Giorgia Meloni sostiene che il decreto porterà a “generare maggiori royalties e benefici economici e occupazionali per i territori”. Parlano i fatti e l’esperienza che, a riguardo, ha fatto l’Italia. E un esempio è quello della Basilicata, regione che produce il 91% del petrolio estratto in Italia. “Eppure, dopo decenni di estrazione, la regione non ha conosciuto benefici economici o occupazionali. Nel 2025 – ricorda Masi – Eni ha versato royalties per 64 milioni di euro. Dal 1996 al 2025 il totale è di 2,45 miliardi, ma si tratta di una cifra modesta rispetto ai costi ambientali e sanitari”. I dati epidemiologici documentano eccessi di mortalità e ricoveri per patologie respiratorie e oncologiche nei comuni interessati. “La produzione nazionale è in calo (410mila tonnellate di greggio in meno nel 2025 rispetto al 2024) e le prospettive occupazionali sono incerte.
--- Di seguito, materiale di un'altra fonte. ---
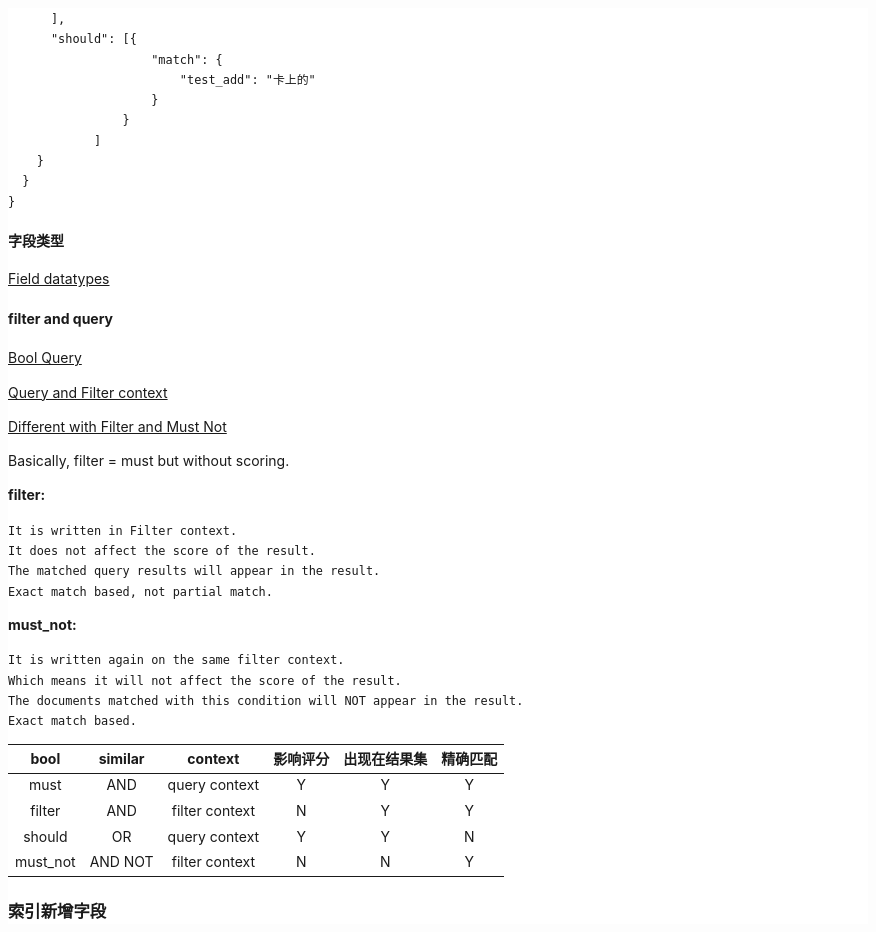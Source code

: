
 ```
      ],
      "should": [{
					"match": {
						"test_add": "卡上的"
					}
				}
			]
    }
  }
}
```



#### 字段类型
[Field datatypes](https://www.elastic.co/guide/en/elasticsearch/reference/7.13/mapping-types.html)

#### filter and query
[Bool Query](https://www.elastic.co/guide/en/elasticsearch/reference/6.8/query-dsl-bool-query.html)

[Query and Filter context](https://www.elastic.co/guide/en/elasticsearch/reference/7.13/query-filter-context.html#query-filter-context)

[Different with Filter and Must Not](https://stackoverflow.com/questions/47226479/difference-between-must-not-and-filter-in-elasticsearch)

Basically, filter = must but without scoring.

**filter:**

    It is written in Filter context.
    It does not affect the score of the result.
    The matched query results will appear in the result.
    Exact match based, not partial match.

**must_not:**

    It is written again on the same filter context.
    Which means it will not affect the score of the result.
    The documents matched with this condition will NOT appear in the result.
    Exact match based.

| bool     |  similar |     context      | 影响评分 | 出现在结果集 | 精确匹配 |
| :------: | :------: |      :----:      | :---: | :-----: | :-----: |
| must     | AND      | query  context   | Y | Y | Y |
| filter   | AND      | filter context   | N | Y | Y |
| should   | OR       | query context    | Y | Y | N |
| must_not | AND NOT  | filter context   | N | N | Y  |



### 索引新增字段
Il settore è storicamente in declino e lascia dietro di sé passività ambientali e sanitarie” aggiunge il portavoce dei No Triv.

Il caso della Basilicata

Eppure, in queste ore, il ministro dell’Ambiente e della Sicurezza energetica, Gilberto Pichetto Fratin cita proprio la Basilicata. “Abbiamo già una serie di giacimenti in alcune realtà, ad esempio Gorgoglione. Ci sono una serie di prospezioni per verificare se ci sono le condizioni. È chiaro – ha detto – che queste impiegano tempo per capire se il giacimento è sufficiente per la quantità economica. Pertanto comincia un discorso che nel giro di qualche mese può dare già qualche estrazione là dove le prospezioni sono già state fatte. Per altri andremo a risultati fra qualche anno, non c’è dubbio”. E dalla Basilicata, è intervenuto anche il capogruppo del Pd nel Consiglio regionale, Piero Lacorazza, che chiede “rispetto per il popolo lucano”. “Sia chiaro sin da subito: non potremo consentire scippi – ha detto – come è stato fatto sulla risorsa idrica”. E ricorda che l’energia è materia concorrente nella Costituzione italiana. “Saranno nominati commissari per accorciare i tempi delle procedure? Capiremo dal testo. Dentro questo contesto – spiega – negli anni si è detto, con tanto di voti ‘non un barile in più rispetto a quelli autorizzati’ e ‘non c’è altro suolo o territorio da occupare rispetto alle concessioni date”.